**How to complete this task**
Read through the entries below and copy each line where "Boston" turns up.

Dataset entries
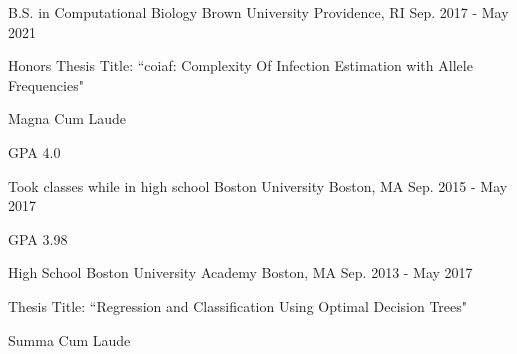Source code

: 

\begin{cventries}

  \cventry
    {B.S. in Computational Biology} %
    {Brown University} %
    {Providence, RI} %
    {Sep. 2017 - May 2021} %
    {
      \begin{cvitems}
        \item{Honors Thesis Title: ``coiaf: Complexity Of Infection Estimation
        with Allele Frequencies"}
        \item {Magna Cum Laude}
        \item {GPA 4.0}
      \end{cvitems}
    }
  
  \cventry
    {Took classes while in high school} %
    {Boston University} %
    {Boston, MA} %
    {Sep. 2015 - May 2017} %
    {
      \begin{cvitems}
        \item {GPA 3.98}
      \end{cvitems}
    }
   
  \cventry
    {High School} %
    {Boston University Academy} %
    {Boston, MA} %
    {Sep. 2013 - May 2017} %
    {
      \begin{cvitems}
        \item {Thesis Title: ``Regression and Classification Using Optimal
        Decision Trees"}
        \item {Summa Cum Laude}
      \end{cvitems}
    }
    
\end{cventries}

**Answer section**
    {Boston University} %
    {Boston, MA} %
    {Boston University Academy} %
    {Boston, MA} %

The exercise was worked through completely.